The ACA seems as though it wants the IPAB to address certain areas, while leaving other areas untouched. For example, prior to 2020, hospitals and hospices that are subject to productivity adjustments under the ACA are excluded. Further, IPAB proposals are not to include raising beneficiary premiums, rationing care, changing Medicare eligibility criteria, or increasing cost sharing.

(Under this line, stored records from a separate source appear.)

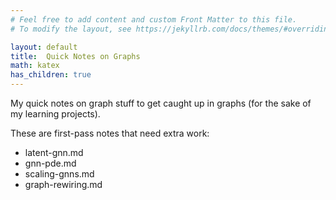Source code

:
 ```yaml
---
# Feel free to add content and custom Front Matter to this file.
# To modify the layout, see https://jekyllrb.com/docs/themes/#overriding-theme-defaults

layout: default
title:  Quick Notes on Graphs
math: katex
has_children: true
---
```


My quick notes on graph stuff to get caught up in graphs (for the sake of my learning projects).


These are first-pass notes that need extra work:
- latent-gnn.md
- gnn-pde.md
- scaling-gnns.md
- graph-rewiring.md
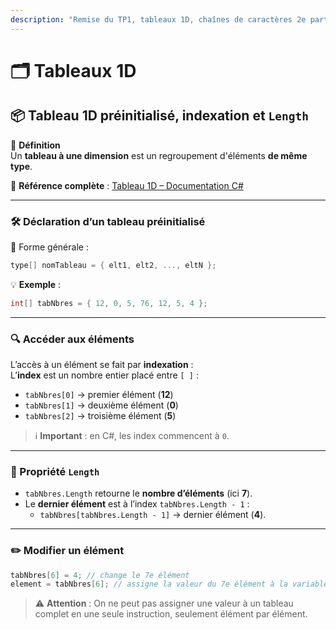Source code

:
 ```yaml
---
description: "Remise du TP1, tableaux 1D, chaînes de caractères 2e partie"
---
```


# 🗂️ Tableaux 1D

## 📦 Tableau 1D préinitialisé, indexation et `Length`

🔹 **Définition**  
Un **tableau à une dimension** est un regroupement d'éléments **de même type**.

📎 **Référence complète** : [Tableau 1D – Documentation C#](https://info.cegepmontpetit.ca/notions-csharp/documentation/tableau/tableau-1d)

---

### 🛠️ Déclaration d’un tableau préinitialisé

📌 Forme générale :  
```csharp
type[] nomTableau = { elt1, elt2, ..., eltN };
```

💡 **Exemple** :  
```csharp
int[] tabNbres = { 12, 0, 5, 76, 12, 5, 4 };
```

---

### 🔍 Accéder aux éléments

L’accès à un élément se fait par **indexation** :  
L’**index** est un nombre entier placé entre `[ ]` :

- `tabNbres[0]` → premier élément (**12**)  
- `tabNbres[1]` → deuxième élément (**0**)  
- `tabNbres[2]` → troisième élément (**5**)  

> ℹ️ **Important** : en C#, les index commencent à `0`.

---

### 📏 Propriété `Length`

- `tabNbres.Length` retourne le **nombre d’éléments** (ici **7**).
- Le **dernier élément** est à l’index `tabNbres.Length - 1` :
  - `tabNbres[tabNbres.Length - 1]` → dernier élément (**4**).

---

### ✏️ Modifier un élément

```csharp
tabNbres[6] = 4; // change le 7e élément
element = tabNbres[6]; // assigne la valeur du 7e élément à la variable "element"
```

> ⚠️ **Attention** : On ne peut pas assigner une valeur à un tableau complet en une seule instruction, seulement élément par élément.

The IPAB is also limited by statute to only make recommendations on the Medicare program and dual-eligible listed beneficiaries. The IPAB should also give priority to recommendations that extend Medicare solvency, improve healthcare delivery, improve access to evidence-based-services in rural areas, and consider the impacts on provider payments.

Potential Proposals

As with any other uncertainty, stakeholders are trying to bring some certainty to the game by speculating on the areas that are most likely to be touched with it comes to IPAB-driven cuts. Some ideas include: giving HHS the authority to negotiate drug prices in Medicare Part D, implementing a Part B formulary, adopting MedPAC's Part D recommendations on reducing Part D reinsurance and eliminating antidepressant and immunosuppressant drugs' protected class status, and increasing the coding intensity adjustment received by Medicare Advantage plans.

Potential Timelines

In its June 2016 report, the Medicare Trustees projected that the IPAB will be triggered in the 2017 determination year and again in 2022, 2024, and 2025. A 2017 determination year trigger would result in a 2019 implementation year for proposals, barring congressional intervention.


While the trigger has once again been averted, IPAB determinations are an annual process and according to the Medicare Trustees report, it is likely that the threshold will be exceeded next year. It is likely that next spring, stakeholders will once again focus on the IPAB as the CMS actuarial determination and Trustee report approach.